I kept hearing that faint voice. It sounded so much like Skippy, her voice lost and confused in some unknown void. No, it couldn’t be. Once the seas took you, you were doomed. There was no coming back without a hard reboot on your Second Life. You didn’t fall out of the boat with such force and remain in this world. It lacked all good sense!
But her voice I heard. And those sails continued to move ever so slightly. It was like she was calling from her watery grave, willing the boat to finish the race without her.
“Skippy!” I called. “I can hear you! You must humor me!”
I could sense the confusion, but the spirit calmed. She was listening.
“Trim you sails,” I told her. “Move your boat to the left.”

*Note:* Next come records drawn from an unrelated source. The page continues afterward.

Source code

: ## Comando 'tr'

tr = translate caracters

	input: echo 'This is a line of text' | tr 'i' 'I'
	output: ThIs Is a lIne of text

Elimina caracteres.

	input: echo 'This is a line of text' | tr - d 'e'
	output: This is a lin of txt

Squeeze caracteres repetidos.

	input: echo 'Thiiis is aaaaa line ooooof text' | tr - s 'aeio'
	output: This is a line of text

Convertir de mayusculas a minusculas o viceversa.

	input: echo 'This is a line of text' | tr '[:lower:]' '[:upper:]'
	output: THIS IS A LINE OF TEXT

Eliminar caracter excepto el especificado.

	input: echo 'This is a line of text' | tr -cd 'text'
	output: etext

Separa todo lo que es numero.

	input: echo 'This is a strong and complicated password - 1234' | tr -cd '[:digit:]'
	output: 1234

I held my breath for that moment. I focused all my thought to Skippy’s spirit, knowing that she had to be out there and her boat was still waiting for her command. Then… the boat moved to the left! The sails were pulled in! We were turning around the leeward mark!

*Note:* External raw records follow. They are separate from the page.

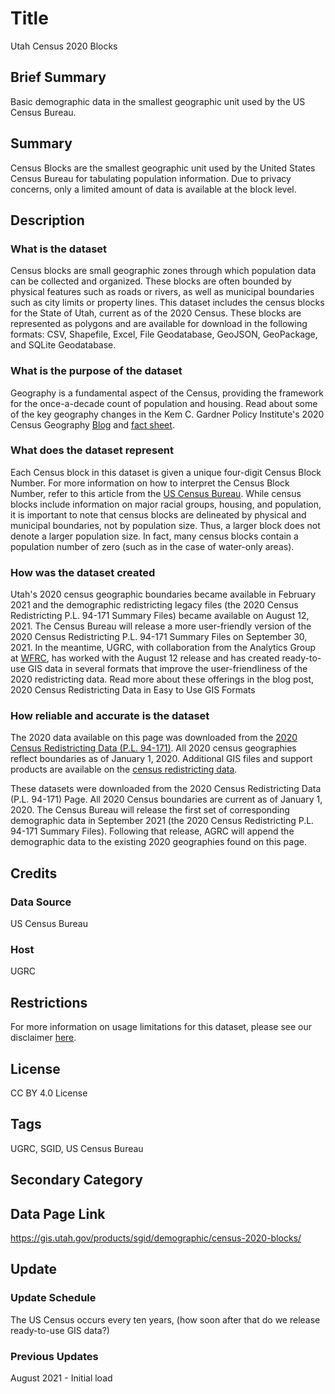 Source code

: <!-- The filename should match the OpenSGID layer_name. For example, roads.md. The category will be inferred from the directory structure -->

# Title

<!-- The human-readable layer name that should match the pageTitle item in the data page's metadata. If it's a statewide layer, it should include "Utah", e.g. "Utah Roads" -->
Utah Census 2020 Blocks

## Brief Summary

<!-- A super-short, one-liner description of the dataset. Corresponds to the pageDescription item in the data page's metadata -->
Basic demographic data in the smallest geographic unit used by the US Census Bureau.

## Summary

<!-- A brief (<2048 characters for AGOL) explanation of the dataset to give the user a high-level overview of what the layer is when skimming lists of datasets. Will be the first description people see in Hub open data and should match the Summary section of the layer's data page  -->
Census Blocks are the smallest geographic unit used by the United States Census Bureau for tabulating population information. Due to privacy concerns, only a limited amount of data is available at the block level.

## Description

<!-- A more in-depth explanation of the dataset, where it came from and how its created, so the user can decide if its what they need. -->

### What is the dataset

Census blocks are small geographic zones through which population data can be collected and organized. These blocks are often bounded by physical features such as roads or rivers, as well as municipal boundaries such as city limits or property lines. This dataset includes the census blocks for the State of Utah, current as of the 2020 Census. These blocks are represented as polygons and are available for download in the following formats: CSV, Shapefile, Excel, File Geodatabase, GeoJSON, GeoPackage, and SQLite Geodatabase.

### What is the purpose of the dataset

Geography is a fundamental aspect of the Census, providing the framework for the once-a-decade count of population and housing. Read about some of the key geography changes in the Kem C. Gardner Policy Institute's 2020 Census Geography [Blog](https://gardner.utah.edu/blog/blog-whats-new-in-utahs-census-2020-geography/) and [fact sheet](https://d36oiwf74r1rap.cloudfront.net/wp-content/uploads/Geog-FS-Mar2021.pdf).

### What does the dataset represent

Each Census block in this dataset is given a unique four-digit Census Block Number. For more information on how to interpret the Census Block Number, refer to this article from the [US Census Bureau](https://www.census.gov/newsroom/blogs/random-samplings/2011/07/what-are-census-blocks.html). While census blocks include information on major racial groups, housing, and population, it is important to note that census blocks are delineated by physical and municipal boundaries, not by population size. Thus, a larger block does not denote a larger population size. In fact, many census blocks contain a population number of zero (such as in the case of water-only areas).

### How was the dataset created

Utah's 2020 census geographic boundaries became available in February 2021 and the demographic redistricting legacy files (the 2020 Census Redistricting P.L. 94-171 Summary Files) became available on August 12, 2021. The Census Bureau will release a more user-friendly version of the 2020 Census Redistricting P.L. 94-171 Summary Files on September 30, 2021. In the meantime, UGRC, with collaboration from the Analytics Group at [WFRC](https://wfrc.org/), has worked with the August 12 release and has created ready-to-use GIS data in several formats that improve the user-friendliness of the 2020 redistricting data. Read more about these offerings in the blog post, 2020 Census Redistricting Data in Easy to Use GIS Formats

### How reliable and accurate is the dataset

The 2020 data available on this page was downloaded from the [2020 Census Redistricting Data (P.L. 94-171)](https://www.census.gov/programs-surveys/decennial-census/about/rdo/summary-files.html#P2). All 2020 census geographies reflect boundaries as of January 1, 2020. Additional GIS files and support products are available on the [census redistricting data](https://www.census.gov/programs-surveys/decennial-census/about/rdo/summary-files.html#P2).

These datasets were downloaded from the 2020 Census Redistricting Data (P.L. 94-171) Page. All 2020 Census boundaries are current as of January 1, 2020. The Census Bureau will release the first set of corresponding demographic data in September 2021 (the 2020 Census Redistricting P.L. 94-171 Summary Files). Following that release, AGRC will append the demographic data to the existing 2020 geographies found on this page.

## Credits

### Data Source

<!-- Who created or provides the data. For roads, this would be UDOT, Counties -->
US Census Bureau

### Host

<!-- Who is aggregating and hosting the feature service, downloadable zip file, etc. For roads, this would be UGRC -->
UGRC

## Restrictions

<!-- Any usage limitations or constraints on where or how the dataset can be used, including disclaimers and attribution rules -->

For more information on usage limitations for this dataset, please see our disclaimer [here](https://gis.utah.gov/documentation/policy/license/#disclaimer).

## License
<!-- The license the data are released under. Will usually be CC BY 4.0, but could be different. -->
CC BY 4.0 License

## Tags

<!-- Each data set's tags should include the stewarding agency (UGRC, DWR, etc), "SGID," and the layer's category. Add any other relevant tags, but don't include any words in the layer's title-->
UGRC, SGID, US Census Bureau

## Secondary Category

<!-- Another category the layer fits in, if applicable. Can be left blank. -->

## Data Page Link

<!-- Link to the layer's data page on gis.utah.gov -->
https://gis.utah.gov/products/sgid/demographic/census-2020-blocks/

## Update

### Update Schedule

<!-- A general description of when the dataset is updated- weekly, quarterly, as needed, etc -->
The US Census occurs every ten years, (how soon after that do we release ready-to-use GIS data?)

### Previous Updates

<!-- A list of previous updates, matching the updateHistory from the data page -->
August 2021 - Initial load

No wait! We were still turning left! Argh! We were going to go in circles!
“Stop! Stop going left! Go right! Argh! Stop! Don’t do anything!”

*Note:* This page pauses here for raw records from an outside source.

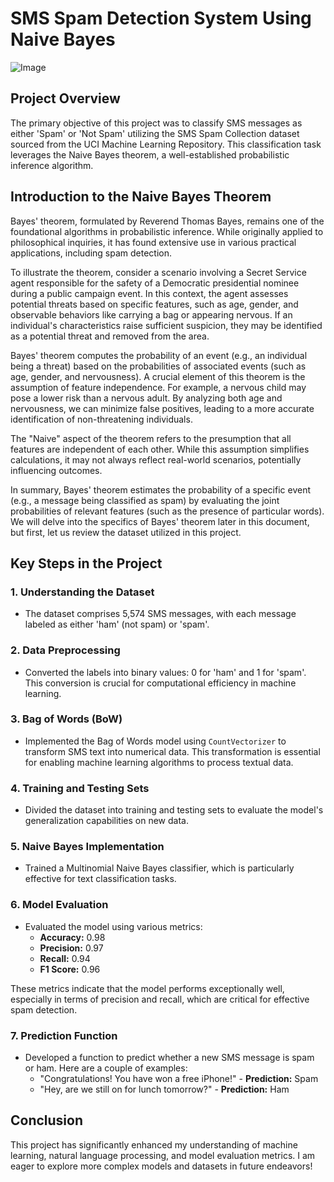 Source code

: # SMS Spam Detection System Using Naive Bayes
![Image](https://encrypted-tbn0.gstatic.com/images?q=tbn:ANd9GcTtKu2gKpAnqt0M5GVnE8g34SDfbh8wXnxQIQ&s)

## Project Overview

The primary objective of this project was to classify SMS messages as either 'Spam' or 'Not Spam' utilizing the SMS Spam Collection dataset sourced from the UCI Machine Learning Repository. This classification task leverages the Naive Bayes theorem, a well-established probabilistic inference algorithm.

## Introduction to the Naive Bayes Theorem

Bayes' theorem, formulated by Reverend Thomas Bayes, remains one of the foundational algorithms in probabilistic inference. While originally applied to philosophical inquiries, it has found extensive use in various practical applications, including spam detection.

To illustrate the theorem, consider a scenario involving a Secret Service agent responsible for the safety of a Democratic presidential nominee during a public campaign event. In this context, the agent assesses potential threats based on specific features, such as age, gender, and observable behaviors like carrying a bag or appearing nervous. If an individual's characteristics raise sufficient suspicion, they may be identified as a potential threat and removed from the area.

Bayes' theorem computes the probability of an event (e.g., an individual being a threat) based on the probabilities of associated events (such as age, gender, and nervousness). A crucial element of this theorem is the assumption of feature independence. For example, a nervous child may pose a lower risk than a nervous adult. By analyzing both age and nervousness, we can minimize false positives, leading to a more accurate identification of non-threatening individuals.

The "Naive" aspect of the theorem refers to the presumption that all features are independent of each other. While this assumption simplifies calculations, it may not always reflect real-world scenarios, potentially influencing outcomes.

In summary, Bayes' theorem estimates the probability of a specific event (e.g., a message being classified as spam) by evaluating the joint probabilities of relevant features (such as the presence of particular words). We will delve into the specifics of Bayes' theorem later in this document, but first, let us review the dataset utilized in this project.

## Key Steps in the Project

### 1. Understanding the Dataset
- The dataset comprises 5,574 SMS messages, with each message labeled as either 'ham' (not spam) or 'spam'.

### 2. Data Preprocessing
- Converted the labels into binary values: 0 for 'ham' and 1 for 'spam'. This conversion is crucial for computational efficiency in machine learning.

### 3. Bag of Words (BoW)
- Implemented the Bag of Words model using `CountVectorizer` to transform SMS text into numerical data. This transformation is essential for enabling machine learning algorithms to process textual data.

### 4. Training and Testing Sets
- Divided the dataset into training and testing sets to evaluate the model's generalization capabilities on new data.

### 5. Naive Bayes Implementation
- Trained a Multinomial Naive Bayes classifier, which is particularly effective for text classification tasks.

### 6. Model Evaluation
- Evaluated the model using various metrics:
  - **Accuracy:** 0.98
  - **Precision:** 0.97
  - **Recall:** 0.94
  - **F1 Score:** 0.96

These metrics indicate that the model performs exceptionally well, especially in terms of precision and recall, which are critical for effective spam detection.

### 7. Prediction Function
- Developed a function to predict whether a new SMS message is spam or ham. Here are a couple of examples:
  - "Congratulations! You have won a free iPhone!" - **Prediction:** Spam
  - "Hey, are we still on for lunch tomorrow?" - **Prediction:** Ham

## Conclusion

This project has significantly enhanced my understanding of machine learning, natural language processing, and model evaluation metrics. I am eager to explore more complex models and datasets in future endeavors!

Apparently, one’s navigation commands could only take a skipper so far when that skipper was lost in a void world with no way of seeing what her boat was doing. I thought it best to play it safe. I guided her only as far as she needed to get the boat pointed toward the finish line.
Exhausted, I slumped back in the boat and let the slow drift take us home. We had done it, Skippy and I. We kept the bonds alive to help guide her boat to shore without its skipper at the helm.
At eight minutes on a normally two minute course, Skippy Spatula’s boat had officially finished the race. Then it crashed into the shore and shattered into hundreds of pieces of flotsam.
Skippy and her boat were reborn to continue sailing that night, never to let the seas defeat them. Sail on, fair Skippy. Sail on.